Abstracts

Currently, only two metabolic pathways are known for bioluminescent mechanisms: one involving the lipid synthesis pathway in bacteria and the other involving the metabolization of caffeic acid by fungi. Within the fungal bioluminescence pathway, four enzymes play crucial roles: hispidin synthase (HispS), the polyketide synthases that catalysis the several carbon addition reaction on caffeic acid substrate to produce hispidin; hispidin-3-hydroxylase (H3H), enzyme that catalyzes the mono-oxygenation of hispidin at C3 of α-pyrone ring, producing the fungal luciferin (3-hydroxyhispidin); luciferase (Luz) that catalyze the oxidation of luciferin by insertion of the molecular oxygen to produce the high-energy intermediate (HEI) endoperoxide.

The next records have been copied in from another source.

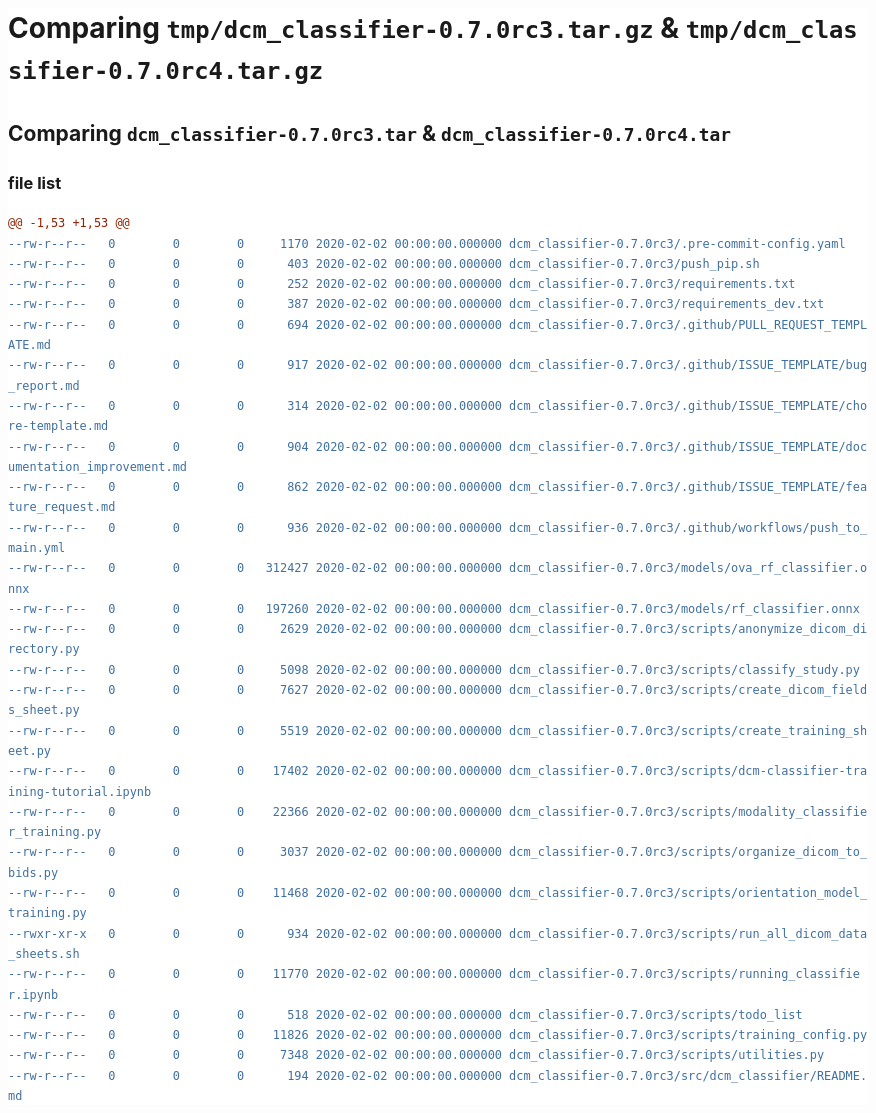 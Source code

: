 # Comparing `tmp/dcm_classifier-0.7.0rc3.tar.gz` & `tmp/dcm_classifier-0.7.0rc4.tar.gz`

## Comparing `dcm_classifier-0.7.0rc3.tar` & `dcm_classifier-0.7.0rc4.tar`

### file list

```diff
@@ -1,53 +1,53 @@
--rw-r--r--   0        0        0     1170 2020-02-02 00:00:00.000000 dcm_classifier-0.7.0rc3/.pre-commit-config.yaml
--rw-r--r--   0        0        0      403 2020-02-02 00:00:00.000000 dcm_classifier-0.7.0rc3/push_pip.sh
--rw-r--r--   0        0        0      252 2020-02-02 00:00:00.000000 dcm_classifier-0.7.0rc3/requirements.txt
--rw-r--r--   0        0        0      387 2020-02-02 00:00:00.000000 dcm_classifier-0.7.0rc3/requirements_dev.txt
--rw-r--r--   0        0        0      694 2020-02-02 00:00:00.000000 dcm_classifier-0.7.0rc3/.github/PULL_REQUEST_TEMPLATE.md
--rw-r--r--   0        0        0      917 2020-02-02 00:00:00.000000 dcm_classifier-0.7.0rc3/.github/ISSUE_TEMPLATE/bug_report.md
--rw-r--r--   0        0        0      314 2020-02-02 00:00:00.000000 dcm_classifier-0.7.0rc3/.github/ISSUE_TEMPLATE/chore-template.md
--rw-r--r--   0        0        0      904 2020-02-02 00:00:00.000000 dcm_classifier-0.7.0rc3/.github/ISSUE_TEMPLATE/documentation_improvement.md
--rw-r--r--   0        0        0      862 2020-02-02 00:00:00.000000 dcm_classifier-0.7.0rc3/.github/ISSUE_TEMPLATE/feature_request.md
--rw-r--r--   0        0        0      936 2020-02-02 00:00:00.000000 dcm_classifier-0.7.0rc3/.github/workflows/push_to_main.yml
--rw-r--r--   0        0        0   312427 2020-02-02 00:00:00.000000 dcm_classifier-0.7.0rc3/models/ova_rf_classifier.onnx
--rw-r--r--   0        0        0   197260 2020-02-02 00:00:00.000000 dcm_classifier-0.7.0rc3/models/rf_classifier.onnx
--rw-r--r--   0        0        0     2629 2020-02-02 00:00:00.000000 dcm_classifier-0.7.0rc3/scripts/anonymize_dicom_directory.py
--rw-r--r--   0        0        0     5098 2020-02-02 00:00:00.000000 dcm_classifier-0.7.0rc3/scripts/classify_study.py
--rw-r--r--   0        0        0     7627 2020-02-02 00:00:00.000000 dcm_classifier-0.7.0rc3/scripts/create_dicom_fields_sheet.py
--rw-r--r--   0        0        0     5519 2020-02-02 00:00:00.000000 dcm_classifier-0.7.0rc3/scripts/create_training_sheet.py
--rw-r--r--   0        0        0    17402 2020-02-02 00:00:00.000000 dcm_classifier-0.7.0rc3/scripts/dcm-classifier-training-tutorial.ipynb
--rw-r--r--   0        0        0    22366 2020-02-02 00:00:00.000000 dcm_classifier-0.7.0rc3/scripts/modality_classifier_training.py
--rw-r--r--   0        0        0     3037 2020-02-02 00:00:00.000000 dcm_classifier-0.7.0rc3/scripts/organize_dicom_to_bids.py
--rw-r--r--   0        0        0    11468 2020-02-02 00:00:00.000000 dcm_classifier-0.7.0rc3/scripts/orientation_model_training.py
--rwxr-xr-x   0        0        0      934 2020-02-02 00:00:00.000000 dcm_classifier-0.7.0rc3/scripts/run_all_dicom_data_sheets.sh
--rw-r--r--   0        0        0    11770 2020-02-02 00:00:00.000000 dcm_classifier-0.7.0rc3/scripts/running_classifier.ipynb
--rw-r--r--   0        0        0      518 2020-02-02 00:00:00.000000 dcm_classifier-0.7.0rc3/scripts/todo_list
--rw-r--r--   0        0        0    11826 2020-02-02 00:00:00.000000 dcm_classifier-0.7.0rc3/scripts/training_config.py
--rw-r--r--   0        0        0     7348 2020-02-02 00:00:00.000000 dcm_classifier-0.7.0rc3/scripts/utilities.py
--rw-r--r--   0        0        0      194 2020-02-02 00:00:00.000000 dcm_classifier-0.7.0rc3/src/dcm_classifier/README.md
``` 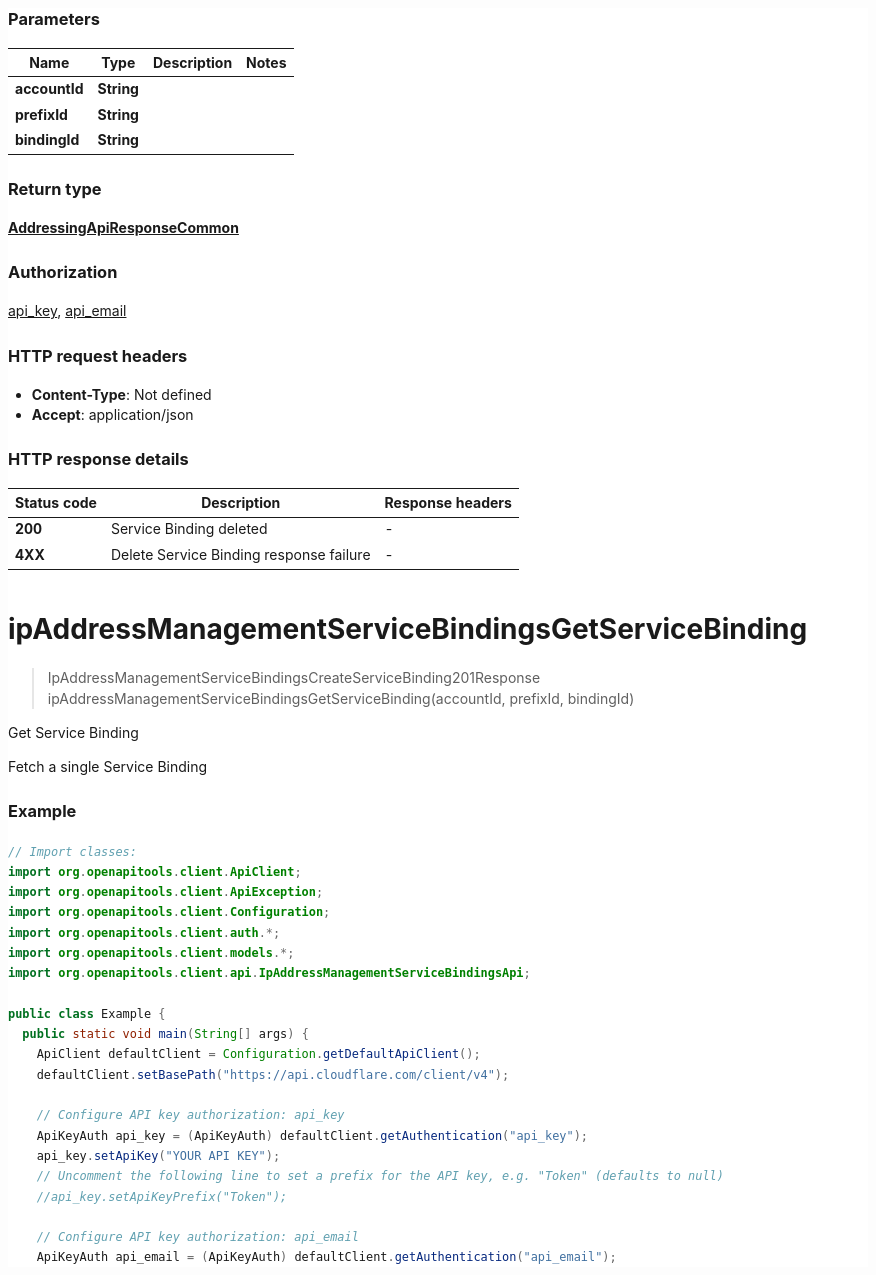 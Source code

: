 ### Parameters

| Name | Type | Description  | Notes |
|------------- | ------------- | ------------- | -------------|
| **accountId** | **String**|  | |
| **prefixId** | **String**|  | |
| **bindingId** | **String**|  | |

### Return type

[**AddressingApiResponseCommon**](AddressingApiResponseCommon.md)

### Authorization

[api_key](../README.md#api_key), [api_email](../README.md#api_email)

### HTTP request headers

 - **Content-Type**: Not defined
 - **Accept**: application/json

### HTTP response details
| Status code | Description | Response headers |
|-------------|-------------|------------------|
| **200** | Service Binding deleted |  -  |
| **4XX** | Delete Service Binding response failure |  -  |

<a id="ipAddressManagementServiceBindingsGetServiceBinding"></a>
# **ipAddressManagementServiceBindingsGetServiceBinding**
> IpAddressManagementServiceBindingsCreateServiceBinding201Response ipAddressManagementServiceBindingsGetServiceBinding(accountId, prefixId, bindingId)

Get Service Binding

Fetch a single Service Binding

### Example
```java
// Import classes:
import org.openapitools.client.ApiClient;
import org.openapitools.client.ApiException;
import org.openapitools.client.Configuration;
import org.openapitools.client.auth.*;
import org.openapitools.client.models.*;
import org.openapitools.client.api.IpAddressManagementServiceBindingsApi;

public class Example {
  public static void main(String[] args) {
    ApiClient defaultClient = Configuration.getDefaultApiClient();
    defaultClient.setBasePath("https://api.cloudflare.com/client/v4");
    
    // Configure API key authorization: api_key
    ApiKeyAuth api_key = (ApiKeyAuth) defaultClient.getAuthentication("api_key");
    api_key.setApiKey("YOUR API KEY");
    // Uncomment the following line to set a prefix for the API key, e.g. "Token" (defaults to null)
    //api_key.setApiKeyPrefix("Token");

    // Configure API key authorization: api_email
    ApiKeyAuth api_email = (ApiKeyAuth) defaultClient.getAuthentication("api_email");
```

After the decomposition of the HEI and the decay to ground state of excited oxyluciferin, the last enzyme is caffeylpyruvate hydrolase (CPH), that catalyzes the hydrolytic cleavage of oxyluciferin. Our laboratory has investigated CPH and confirmed its catalytic activity in recycling the system, producing caffeic acid and pyruvic acid from oxiluciferin. While studying extracts of total proteins from Neonothopanus gardneri mycelium, we identified CPH's catalytic activity. However, when conducting similar tests with bioluminescent mushrooms from the Atlantic forest, Gerronema viridilucens and Mycena lucentipes, we observed that oxyluciferin consumption resulted in another compound with a red-shifted absorbance spectrum by possible enzymatic reaction. Therefore, this study aims to present preliminary results on a potential second route of oxyluciferin consumption in addition to the known route for recycling bioluminescent systems, which may suggest a new role for this molecule.